赫斯写了一篇得奖学术论文,很受希特勒赏识,题目是:《领导德国恢复旧日光荣地位的人应当是怎样一个人?》
在一切权威荡然无存的时候,只有一个来自人民的人才能确立权威——独裁者在广大群众中间扎根越深,他就越能了解在心理上应该怎样对待他们,工人们也就越不会不信任他,他在最活跃的人民阶层中也就会得到越多的支持。他本人同群众并无共同之处;像一切伟人一样,他有伟大的人格——必要时他不会怕流血而退缩。重大问题总是由血和铁来决定的——为了达到他的目标,他不惜践踏他最亲密的友人——立法者必须严酷无情——必要时,他可以用他的军靴踩着他们(人民)前进——
难怪希特勒喜欢这个青年人。赫斯所描绘的领袖,也许不是希特勒在当时的肖像,但是却是希特勒所想要实现的——而且后来确是实现了的——肖像,赫斯虽然为人严肃,刻苦好学,但是他仍是个才力有限的人,对于想入非非的意见很容易听得进去,而且会极其狂热地去执行。几乎一直到最后,他都是希特勒的最忠诚和最受信任的追随者之一,是少数几个没有个人野心的人之一。
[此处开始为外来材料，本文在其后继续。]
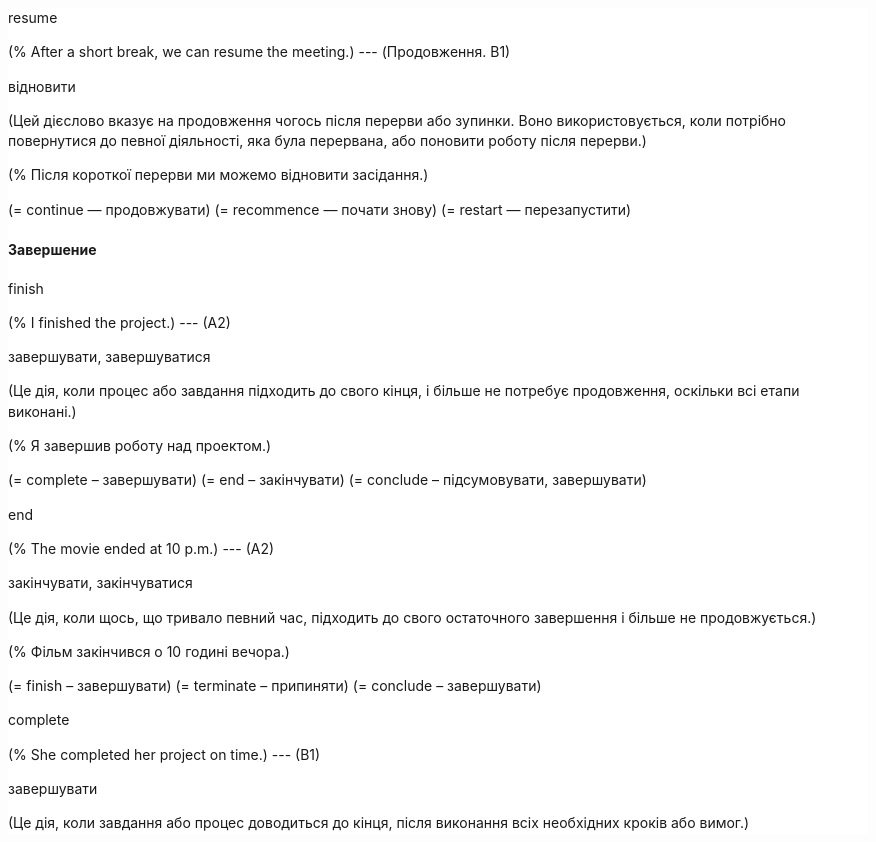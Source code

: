 

resume

(% After a short break, we can resume the meeting.) --- (Продовження. B1)

відновити

(Цей дієслово вказує на продовження чогось після перерви або зупинки. Воно використовується, коли потрібно повернутися до певної діяльності, яка була перервана, або поновити роботу після перерви.)

(% Після короткої перерви ми можемо відновити засідання.)

(= continue — продовжувати)
(= recommence — почати знову)
(= restart — перезапустити)



#### Завершение



finish

(% I finished the project.) --- (A2)

завершувати, завершуватися

(Це дія, коли процес або завдання підходить до свого кінця, і більше не потребує продовження, оскільки всі етапи виконані.)

(% Я завершив роботу над проектом.)

(= complete – завершувати)
(= end – закінчувати)
(= conclude – підсумовувати, завершувати)



end

(% The movie ended at 10 p.m.) --- (A2)

закінчувати, закінчуватися

(Це дія, коли щось, що тривало певний час, підходить до свого остаточного завершення і більше не продовжується.)

(% Фільм закінчився о 10 годині вечора.)

(= finish – завершувати)
(= terminate – припиняти)
(= conclude – завершувати)



complete

(% She completed her project on time.) --- (B1)

завершувати

(Це дія, коли завдання або процес доводиться до кінця, після виконання всіх необхідних кроків або вимог.)
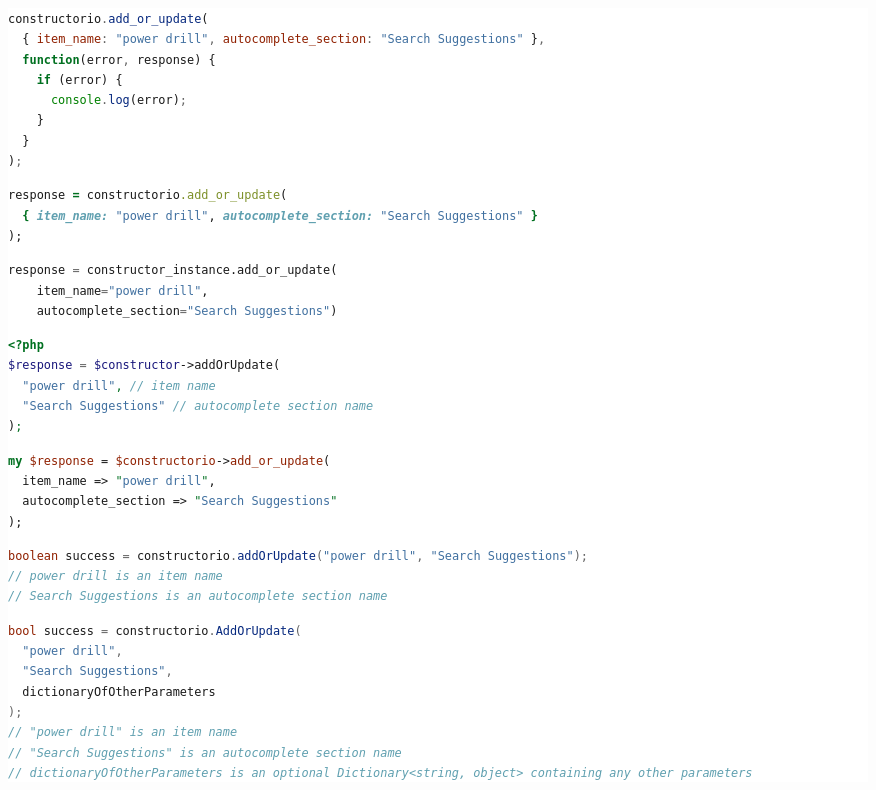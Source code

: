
 ```javascript
constructorio.add_or_update(
  { item_name: "power drill", autocomplete_section: "Search Suggestions" },
  function(error, response) {
    if (error) {
      console.log(error);
    }
  }
);
```

```ruby
response = constructorio.add_or_update(
  { item_name: "power drill", autocomplete_section: "Search Suggestions" }
);
```

```python
response = constructor_instance.add_or_update(
    item_name="power drill",
    autocomplete_section="Search Suggestions")
```

```php
<?php
$response = $constructor->addOrUpdate(
  "power drill", // item name
  "Search Suggestions" // autocomplete section name
);
```

```perl
my $response = $constructorio->add_or_update(
  item_name => "power drill",
  autocomplete_section => "Search Suggestions"
);
```

```java
boolean success = constructorio.addOrUpdate("power drill", "Search Suggestions");
// power drill is an item name
// Search Suggestions is an autocomplete section name
```

```csharp
bool success = constructorio.AddOrUpdate(
  "power drill",
  "Search Suggestions",
  dictionaryOfOtherParameters
);
// "power drill" is an item name
// "Search Suggestions" is an autocomplete section name
// dictionaryOfOtherParameters is an optional Dictionary<string, object> containing any other parameters
```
阿尔弗雷德·罗森堡虽然常常被称为纳粹党的「思想领袖」,而且也的确是纳粹党的「哲学家」,但是他也是个才力平庸的人。有人把罗森堡当作俄罗斯人,也许是有些根据的。像许多俄罗斯「知识分子」一样,他是波罗的海沿岸日耳曼人的后裔。他是一个鞋匠的儿子,一八九三年一月十二日生于爱沙尼亚的勒伐尔(现在叫塔林),一七二一年以来爱沙尼亚一直是沙皇帝国的一部分。他选了到俄国而不是到德国去上学,一九一七年在莫斯科大学得了一张建筑学的毕业证书。在布尔什维克革命的时候,他一直呆在莫斯科,很可能,像他在纳粹党内有些仇人后来所说的那样,他当时曾有过做个年轻的布尔什维克革命者的念头。一九一八年二月,他回到勒伐尔,自愿参加当时开到那个城市的德国军队,但是因为是个「俄罗斯人」而被拒绝了。他于一九一八年年底终于到了慕尼黑,最初是在流亡在当地的白俄当中活跃起来的。
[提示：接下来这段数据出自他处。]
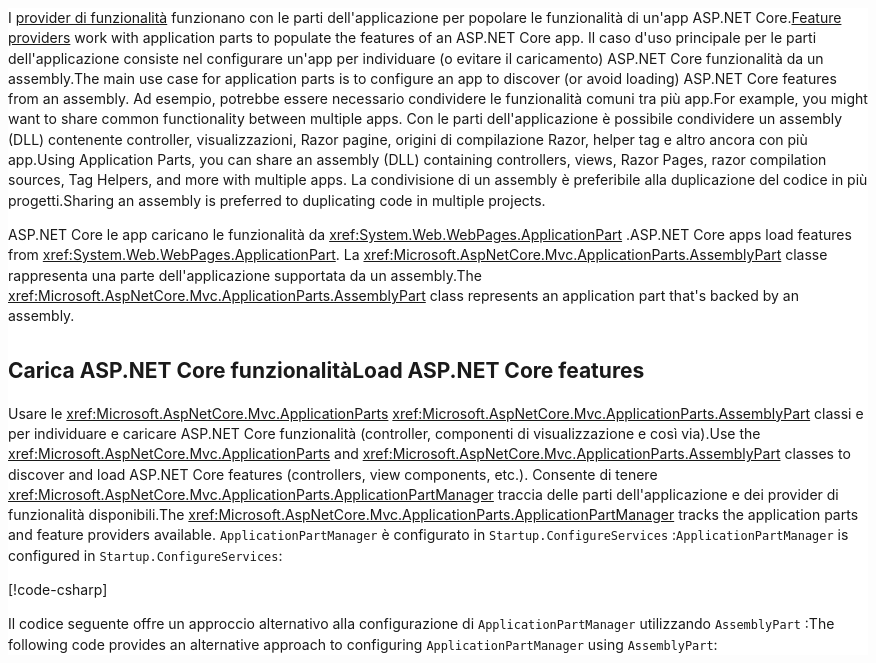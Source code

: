 <span data-ttu-id="d4f53-110">I [provider di funzionalità](#fp) funzionano con le parti dell'applicazione per popolare le funzionalità di un'app ASP.NET Core.</span><span class="sxs-lookup"><span data-stu-id="d4f53-110">[Feature providers](#fp) work with application parts to populate the features of an ASP.NET Core app.</span></span> <span data-ttu-id="d4f53-111">Il caso d'uso principale per le parti dell'applicazione consiste nel configurare un'app per individuare (o evitare il caricamento) ASP.NET Core funzionalità da un assembly.</span><span class="sxs-lookup"><span data-stu-id="d4f53-111">The main use case for application parts is to configure an app to discover (or avoid loading) ASP.NET Core features from an assembly.</span></span> <span data-ttu-id="d4f53-112">Ad esempio, potrebbe essere necessario condividere le funzionalità comuni tra più app.</span><span class="sxs-lookup"><span data-stu-id="d4f53-112">For example, you might want to share common functionality between multiple apps.</span></span> <span data-ttu-id="d4f53-113">Con le parti dell'applicazione è possibile condividere un assembly (DLL) contenente controller, visualizzazioni, Razor pagine, origini di compilazione Razor, helper tag e altro ancora con più app.</span><span class="sxs-lookup"><span data-stu-id="d4f53-113">Using Application Parts, you can share an assembly (DLL) containing controllers, views, Razor Pages, razor compilation sources, Tag Helpers, and more with multiple apps.</span></span> <span data-ttu-id="d4f53-114">La condivisione di un assembly è preferibile alla duplicazione del codice in più progetti.</span><span class="sxs-lookup"><span data-stu-id="d4f53-114">Sharing an assembly is preferred to duplicating code in multiple projects.</span></span>

<span data-ttu-id="d4f53-115">ASP.NET Core le app caricano le funzionalità da <xref:System.Web.WebPages.ApplicationPart> .</span><span class="sxs-lookup"><span data-stu-id="d4f53-115">ASP.NET Core apps load features from <xref:System.Web.WebPages.ApplicationPart>.</span></span> <span data-ttu-id="d4f53-116">La <xref:Microsoft.AspNetCore.Mvc.ApplicationParts.AssemblyPart> classe rappresenta una parte dell'applicazione supportata da un assembly.</span><span class="sxs-lookup"><span data-stu-id="d4f53-116">The <xref:Microsoft.AspNetCore.Mvc.ApplicationParts.AssemblyPart> class represents an application part that's backed by an assembly.</span></span>

## <a name="load-aspnet-core-features"></a><span data-ttu-id="d4f53-117">Carica ASP.NET Core funzionalità</span><span class="sxs-lookup"><span data-stu-id="d4f53-117">Load ASP.NET Core features</span></span>

<span data-ttu-id="d4f53-118">Usare le <xref:Microsoft.AspNetCore.Mvc.ApplicationParts> <xref:Microsoft.AspNetCore.Mvc.ApplicationParts.AssemblyPart> classi e per individuare e caricare ASP.NET Core funzionalità (controller, componenti di visualizzazione e così via).</span><span class="sxs-lookup"><span data-stu-id="d4f53-118">Use the <xref:Microsoft.AspNetCore.Mvc.ApplicationParts> and <xref:Microsoft.AspNetCore.Mvc.ApplicationParts.AssemblyPart> classes to discover and load ASP.NET Core features (controllers, view components, etc.).</span></span> <span data-ttu-id="d4f53-119">Consente di tenere <xref:Microsoft.AspNetCore.Mvc.ApplicationParts.ApplicationPartManager> traccia delle parti dell'applicazione e dei provider di funzionalità disponibili.</span><span class="sxs-lookup"><span data-stu-id="d4f53-119">The <xref:Microsoft.AspNetCore.Mvc.ApplicationParts.ApplicationPartManager> tracks the application parts and feature providers available.</span></span> <span data-ttu-id="d4f53-120">`ApplicationPartManager` è configurato in `Startup.ConfigureServices` :</span><span class="sxs-lookup"><span data-stu-id="d4f53-120">`ApplicationPartManager` is configured in `Startup.ConfigureServices`:</span></span>

[!code-csharp[](./app-parts/3.0sample1/WebAppParts/Startup.cs?name=snippet)]

<span data-ttu-id="d4f53-121">Il codice seguente offre un approccio alternativo alla configurazione di `ApplicationPartManager` utilizzando `AssemblyPart` :</span><span class="sxs-lookup"><span data-stu-id="d4f53-121">The following code provides an alternative approach to configuring `ApplicationPartManager` using `AssemblyPart`:</span></span>
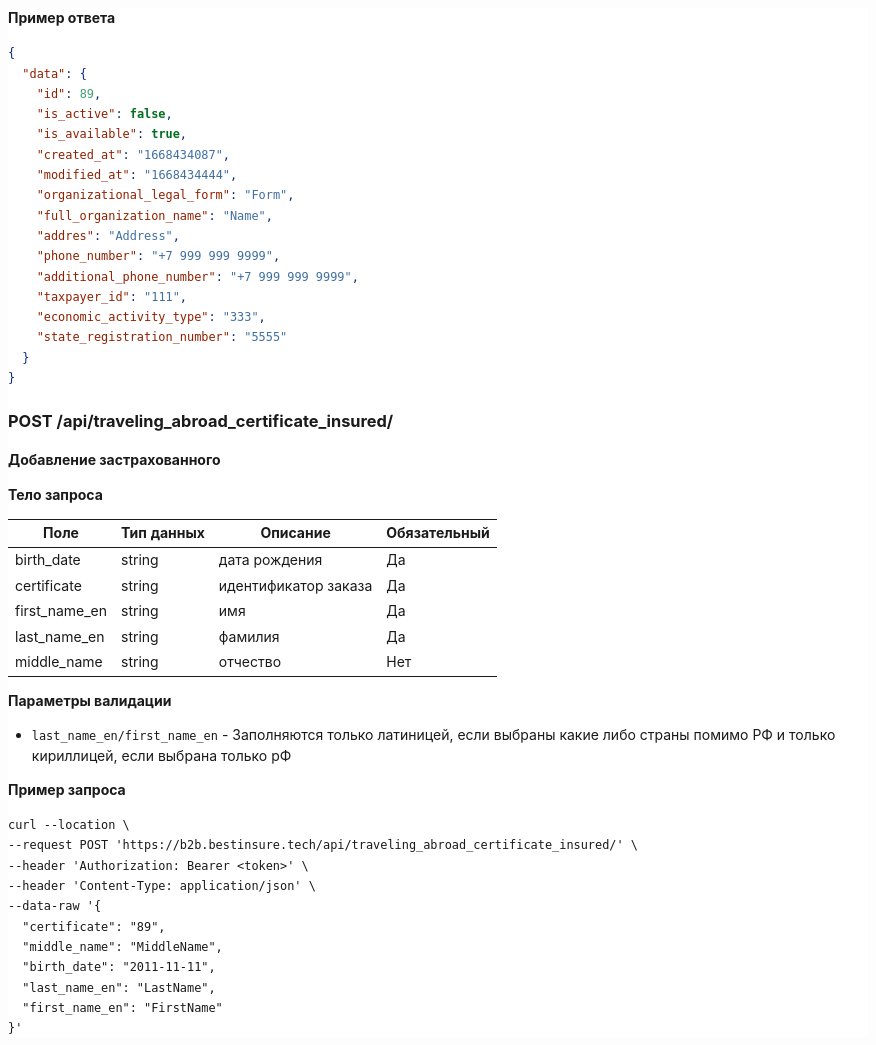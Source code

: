 **Пример ответа**

```json
{
  "data": {
    "id": 89,
    "is_active": false,
    "is_available": true,
    "created_at": "1668434087",
    "modified_at": "1668434444",
    "organizational_legal_form": "Form",
    "full_organization_name": "Name",
    "addres": "Address",
    "phone_number": "+7 999 999 9999",
    "additional_phone_number": "+7 999 999 9999",
    "taxpayer_id": "111",
    "economic_activity_type": "333",
    "state_registration_number": "5555"
  }
}
```

### POST /api/traveling_abroad_certificate_insured/

**Добавление застрахованного**

**Тело запроса**

| Поле                      | Тип данных     | Описание                      | Обязательный |
|---------------------------|----------------| ------------------------------|--------------|
| birth_date                | string         | дата рождения                 | Да           |
| certificate               | string         | идентификатор заказа          | Да           |
| first_name_en             | string         | имя                           | Да           |
| last_name_en              | string         | фамилия                       | Да           |
| middle_name               | string         | отчество                      | Нет          |

**Параметры валидации**

* `last_name_en/first_name_en` - Заполняются только латиницей, если выбраны какие либо страны помимо РФ и только
  кириллицей, если выбрана только рФ

**Пример запроса**

```shell
curl --location \
--request POST 'https://b2b.bestinsure.tech/api/traveling_abroad_certificate_insured/' \
--header 'Authorization: Bearer <token>' \
--header 'Content-Type: application/json' \
--data-raw '{
  "certificate": "89",
  "middle_name": "MiddleName",
  "birth_date": "2011-11-11",
  "last_name_en": "LastName",
  "first_name_en": "FirstName"
}'
```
罗森堡在这个时候认识了狄特里希·埃卡特,通过埃卡特又认识了希特勒。罗森堡在一九一九年年底参加了纳粹党。一个拥有一张建筑学毕业证书的人,对于连建筑系也考不进的人来说,不可避免地产生了深刻的印象。罗森堡的「学识」也使希特勒深为心折。他也赏识这个年轻的波罗的海人对犹太人和布尔什维克的憎恨。就在一九二三年年底埃卡特死前不久,希特勒派罗森堡担任《人民观察家报》的主编,在以后许多年内,他继续吹捧这个头脑完全胡涂的人,这个思想混乱浅薄的「哲学家」,把他当作纳粹运动的思想导师,外交政策的权威人士之一。
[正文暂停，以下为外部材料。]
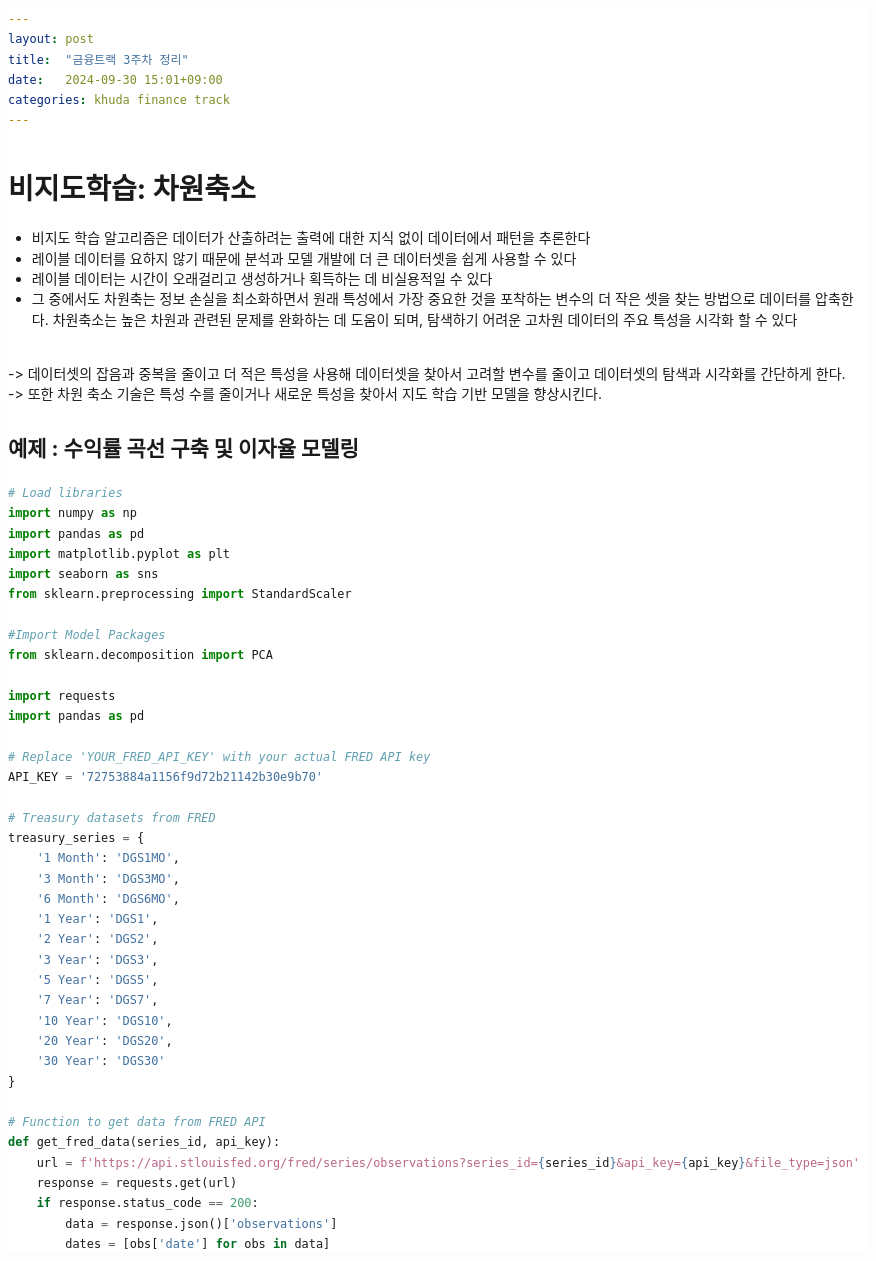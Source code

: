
 ```yaml
---
layout: post
title:  "금융트랙 3주차 정리"
date:   2024-09-30 15:01+09:00
categories: khuda finance track
---
```

# 비지도학습: 차원축소
* 비지도 학습 알고리즘은 데이터가 산출하려는 출력에 대한 지식 없이 데이터에서 패턴을 추론한다
* 레이블 데이터를 요하지 않기 때문에 분석과 모델 개발에 더 큰 데이터셋을 쉽게 사용할 수 있다
* 레이블 데이터는 시간이 오래걸리고 생성하거나 획득하는 데 비실용적일 수 있다
* 그 중에서도 차원축는 정보 손실을 최소화하면서 원래 특성에서 가장 중요한 것을 포착하는 변수의 더 작은 셋을 찾는 방법으로 데이터를 압축한다. 차원축소는 높은 차원과 관련된 문제를 완화하는 데 도움이 되며, 탐색하기 어려운 고차원 데이터의 주요 특성을 시각화 할 수 있다
<br>
-> 데이터셋의 잡음과 중복을 줄이고 더 적은 특성을 사용해 데이터셋을 찾아서 고려할 변수를 줄이고 데이터셋의 탐색과 시각화를 간단하게 한다.
<br>
-> 또한 차원 축소 기술은 특성 수를 줄이거나 새로운 특성을 찾아서 지도 학습 기반 모델을 향상시킨다.


## 예제 : 수익률 곡선 구축 및 이자율 모델링

```python
# Load libraries
import numpy as np
import pandas as pd
import matplotlib.pyplot as plt
import seaborn as sns
from sklearn.preprocessing import StandardScaler

#Import Model Packages
from sklearn.decomposition import PCA

import requests
import pandas as pd

# Replace 'YOUR_FRED_API_KEY' with your actual FRED API key
API_KEY = '72753884a1156f9d72b21142b30e9b70'

# Treasury datasets from FRED
treasury_series = {
    '1 Month': 'DGS1MO',
    '3 Month': 'DGS3MO',
    '6 Month': 'DGS6MO',
    '1 Year': 'DGS1',
    '2 Year': 'DGS2',
    '3 Year': 'DGS3',
    '5 Year': 'DGS5',
    '7 Year': 'DGS7',
    '10 Year': 'DGS10',
    '20 Year': 'DGS20',
    '30 Year': 'DGS30'
}

# Function to get data from FRED API
def get_fred_data(series_id, api_key):
    url = f'https://api.stlouisfed.org/fred/series/observations?series_id={series_id}&api_key={api_key}&file_type=json'
    response = requests.get(url)
    if response.status_code == 200:
        data = response.json()['observations']
        dates = [obs['date'] for obs in data]
```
像鲁道夫·赫斯一样,赫尔曼·戈林也是在战争结束以后一些时候到慕尼黑大学来,名为来学经济学的。他也拜倒于阿道夫·希特勒个人的魅力之下。戈林是德国著名的战时英雄之一,著名的里希特霍芬战斗机中队最后一任队长,德国战时最高奖章功勋奖章的获得者,他要回到和平时期单调的平民生活中间来,比大多数退伍军人更觉困难。他开始在丹麦,后来在瑞典做了一个时期的运输机驾驶员。有一天,他驾驶飞机送埃立克·冯·罗森伯爵到斯德哥尔摩附近后者的宅邸里去,在那里作客的时候,同罗森伯爵夫人的妹妹卡林·冯·肯佐夫夫人(娘家的姓是福克女男爵)堕人了情网,她是瑞典有名的美人。困难是,卡林·冯·肯佐夫夫人患有癫痈病,结过婚,有个八岁的儿子。但是她还是设法解除了婚姻关系,同这个英俊的年轻飞行员结婚。她的财产不少,同新丈夫一起到了慕尼黑,过着豪华的生活,一面让他在大学里鬼混。